Hosi Linz: LebenspartnerInnenschaftsgesetz ist gesetzlich festgelegte Apartheid!
23.11.2009 - 15:06, Rainbow Online
Wer hat in der ÖVP das Sagen?

LebenspartnerInnenschaftsgesetz ist gesetzlich festgelegte Apartheid!

Die ÖVP ist offenbar in Geiselhaft einiger ihrer BürgermeisterInnen und der Bischofskonferenz.

"Dieses PartnerInnenschaftsgesetz haben wir jedenfalls nicht gewollt", erklärt HOSI Linz-Vereinssprecher Gerhard Friedinger. "Dieses Gesetz ist nichts anderes als eine gesetzlich geregelte Diskriminierung. Der ÖVP geht es offenbar nur um demütigende Gemeinheiten für Lesben und Schwule: Für die LebenspartnerInnenschaften von Lesben und Schwulen tut's auch ein Kopierkammerl in einer Bezirkshauptmannschaft", ist Friedinger erbost. Die Ausrede, dass die Bürgermeister am Land das nicht wollten, lässt er nicht gelten: "Die Akzeptanz gleichgeschlechtlicher Partnerschaften ist in ländlichen Regionen genauso vorhanden, wie gerade die diese Woche im Profil veröffentlichte Studie von Karmasin Motivforschung sehr anschaulich beweist. Und wenn es keine Ausrede ist, dann frage ich mich, wer hat in der ÖVP das Sagen? Es kann ja wohl nicht sein, dass eine Handvoll BürgermeisterInnen und die Bischofskonferenz eine ganze Partei in Geiselhaft nehmen können und die Bundesregierung gleich mit dazu!"

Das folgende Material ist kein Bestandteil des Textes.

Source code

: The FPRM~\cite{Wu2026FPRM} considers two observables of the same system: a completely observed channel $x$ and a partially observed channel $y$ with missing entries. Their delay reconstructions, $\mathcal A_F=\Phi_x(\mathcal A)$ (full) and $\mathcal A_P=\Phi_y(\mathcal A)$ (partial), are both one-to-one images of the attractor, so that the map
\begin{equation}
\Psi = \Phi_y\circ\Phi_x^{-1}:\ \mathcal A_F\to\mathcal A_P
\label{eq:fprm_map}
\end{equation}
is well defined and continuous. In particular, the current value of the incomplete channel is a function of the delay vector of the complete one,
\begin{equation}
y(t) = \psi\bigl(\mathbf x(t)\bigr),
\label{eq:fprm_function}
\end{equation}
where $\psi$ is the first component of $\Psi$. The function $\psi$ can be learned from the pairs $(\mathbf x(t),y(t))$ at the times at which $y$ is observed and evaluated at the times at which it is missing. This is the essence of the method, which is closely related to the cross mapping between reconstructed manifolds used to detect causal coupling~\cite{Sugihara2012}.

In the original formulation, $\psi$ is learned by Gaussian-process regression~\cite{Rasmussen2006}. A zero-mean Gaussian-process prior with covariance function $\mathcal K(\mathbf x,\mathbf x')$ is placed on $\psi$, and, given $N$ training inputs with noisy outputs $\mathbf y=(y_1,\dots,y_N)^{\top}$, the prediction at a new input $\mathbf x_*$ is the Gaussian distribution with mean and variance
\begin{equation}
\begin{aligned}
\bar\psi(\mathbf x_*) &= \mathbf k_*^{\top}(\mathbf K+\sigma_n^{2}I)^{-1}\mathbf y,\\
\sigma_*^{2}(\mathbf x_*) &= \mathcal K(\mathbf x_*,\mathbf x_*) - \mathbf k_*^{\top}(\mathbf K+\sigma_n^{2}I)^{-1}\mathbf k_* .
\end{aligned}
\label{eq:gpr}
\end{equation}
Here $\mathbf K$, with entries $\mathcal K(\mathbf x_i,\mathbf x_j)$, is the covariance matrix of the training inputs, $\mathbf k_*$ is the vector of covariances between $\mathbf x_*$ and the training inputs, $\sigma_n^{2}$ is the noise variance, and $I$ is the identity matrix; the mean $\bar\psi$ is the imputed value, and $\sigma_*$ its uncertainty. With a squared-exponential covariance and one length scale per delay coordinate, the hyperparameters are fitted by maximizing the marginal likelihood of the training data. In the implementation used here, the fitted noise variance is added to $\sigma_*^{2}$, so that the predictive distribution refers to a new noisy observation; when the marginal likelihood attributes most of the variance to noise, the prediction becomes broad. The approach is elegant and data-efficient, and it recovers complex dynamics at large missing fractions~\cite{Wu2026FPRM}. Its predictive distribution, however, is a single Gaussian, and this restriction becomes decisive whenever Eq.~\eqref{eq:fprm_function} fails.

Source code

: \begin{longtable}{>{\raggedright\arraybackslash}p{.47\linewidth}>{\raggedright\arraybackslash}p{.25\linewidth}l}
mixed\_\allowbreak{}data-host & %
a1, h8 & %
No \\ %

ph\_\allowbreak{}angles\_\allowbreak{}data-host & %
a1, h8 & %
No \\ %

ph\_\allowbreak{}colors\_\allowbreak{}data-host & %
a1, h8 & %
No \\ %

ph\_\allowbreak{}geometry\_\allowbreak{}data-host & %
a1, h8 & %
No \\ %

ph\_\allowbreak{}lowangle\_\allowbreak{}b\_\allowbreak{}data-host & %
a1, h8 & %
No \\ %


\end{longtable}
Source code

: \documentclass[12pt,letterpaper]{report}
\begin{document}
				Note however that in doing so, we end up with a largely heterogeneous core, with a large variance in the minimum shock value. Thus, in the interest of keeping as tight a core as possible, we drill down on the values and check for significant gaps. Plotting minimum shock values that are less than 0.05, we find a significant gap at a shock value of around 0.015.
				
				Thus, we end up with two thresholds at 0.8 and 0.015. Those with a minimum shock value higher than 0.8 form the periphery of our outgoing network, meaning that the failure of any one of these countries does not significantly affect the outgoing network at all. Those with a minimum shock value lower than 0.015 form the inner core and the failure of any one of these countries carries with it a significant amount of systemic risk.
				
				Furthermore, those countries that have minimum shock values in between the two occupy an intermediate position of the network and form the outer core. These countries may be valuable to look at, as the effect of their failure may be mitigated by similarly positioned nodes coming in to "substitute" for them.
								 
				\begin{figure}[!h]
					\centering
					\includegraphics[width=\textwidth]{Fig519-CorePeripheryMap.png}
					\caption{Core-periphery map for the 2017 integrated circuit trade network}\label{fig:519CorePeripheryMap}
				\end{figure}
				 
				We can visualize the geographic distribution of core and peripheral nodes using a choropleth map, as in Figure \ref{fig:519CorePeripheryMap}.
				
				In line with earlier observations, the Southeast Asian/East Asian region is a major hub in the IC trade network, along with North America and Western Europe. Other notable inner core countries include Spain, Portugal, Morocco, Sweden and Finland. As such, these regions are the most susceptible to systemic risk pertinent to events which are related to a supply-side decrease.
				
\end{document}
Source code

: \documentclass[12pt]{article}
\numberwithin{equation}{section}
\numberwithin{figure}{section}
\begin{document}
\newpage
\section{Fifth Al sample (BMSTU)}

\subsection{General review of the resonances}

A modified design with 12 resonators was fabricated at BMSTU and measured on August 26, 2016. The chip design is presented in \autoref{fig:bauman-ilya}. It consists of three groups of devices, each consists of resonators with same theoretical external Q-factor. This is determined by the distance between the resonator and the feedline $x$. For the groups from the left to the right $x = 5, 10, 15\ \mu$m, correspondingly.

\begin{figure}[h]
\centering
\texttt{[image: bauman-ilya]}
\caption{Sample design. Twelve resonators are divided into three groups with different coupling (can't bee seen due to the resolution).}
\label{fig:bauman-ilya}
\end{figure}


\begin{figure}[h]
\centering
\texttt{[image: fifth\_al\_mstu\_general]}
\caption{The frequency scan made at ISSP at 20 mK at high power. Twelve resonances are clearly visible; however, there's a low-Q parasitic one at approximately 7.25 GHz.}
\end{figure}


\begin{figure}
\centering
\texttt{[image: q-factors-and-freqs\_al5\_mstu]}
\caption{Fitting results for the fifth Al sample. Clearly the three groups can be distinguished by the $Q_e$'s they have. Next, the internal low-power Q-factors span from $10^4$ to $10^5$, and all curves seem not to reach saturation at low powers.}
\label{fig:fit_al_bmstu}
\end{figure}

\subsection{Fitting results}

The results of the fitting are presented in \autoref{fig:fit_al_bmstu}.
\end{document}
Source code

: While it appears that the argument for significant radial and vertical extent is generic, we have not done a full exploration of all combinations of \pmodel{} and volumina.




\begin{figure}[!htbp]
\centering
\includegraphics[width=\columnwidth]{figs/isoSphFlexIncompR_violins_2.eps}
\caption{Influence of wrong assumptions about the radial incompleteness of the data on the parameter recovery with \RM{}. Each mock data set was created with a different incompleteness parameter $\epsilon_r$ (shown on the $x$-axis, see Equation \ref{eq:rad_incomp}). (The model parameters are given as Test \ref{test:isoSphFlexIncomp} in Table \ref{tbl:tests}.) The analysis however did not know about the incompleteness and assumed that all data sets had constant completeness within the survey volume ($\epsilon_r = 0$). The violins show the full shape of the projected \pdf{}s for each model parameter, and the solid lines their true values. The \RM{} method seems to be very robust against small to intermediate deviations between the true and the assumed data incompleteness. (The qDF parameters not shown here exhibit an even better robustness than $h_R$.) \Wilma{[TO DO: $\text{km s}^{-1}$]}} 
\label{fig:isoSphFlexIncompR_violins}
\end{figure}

Friedinger erinnert noch einmal daran, dass es stets Ziel der HOSI Linz war, ein zeitgemäßes Gesetz zu bekommen, dass den Bedürfnisse derer, deren Lebenssituation in Zukunft dadurch maßgeblich geregelt werden soll, mit Respekt und Ernsthaftigkeit begegnet. "Es ist auch den ÖVP-Bürgermeistern von Grein, Grieskirchen und Gramastetten - und allen anderen auch - durchaus zumutbar, dass Lesben und Schwule, die in deren Gemeinde Steuern zahlen und am Gemeindeleben teilnehmen, auch in deren Gemeindeämtern amtlich bekunden können, dass sie für einander Verantwortung übernehmen wollen. Was uns da von der ÖVP zugestanden wurde, ist nicht mehr als in Gesetz gegossene Apartheid. Lesben und Schwule sollen sich ruhig weiter als Menschen zweiter Klasse fühlen - das ist einfach unerträglich! Mit geifernden Boshaftigkeit wurde konsequent negiert, was für einen geistig beschränk­ten katholisch-fundamentalistischen Kreis nicht sein darf", so Friedinger, der damit auch Kritik an der SPÖ übt. "Dass die SPÖ wieder einmal vor der ÖVP und insbesondere vor der Betonfraktion rund um Innenministerin Fekter - wie auch schon in der ganzen Frage des Fremdenrechts - in die Knie gegangen ist, ist einmal mehr enttäuschend", so Friedinger abschließend.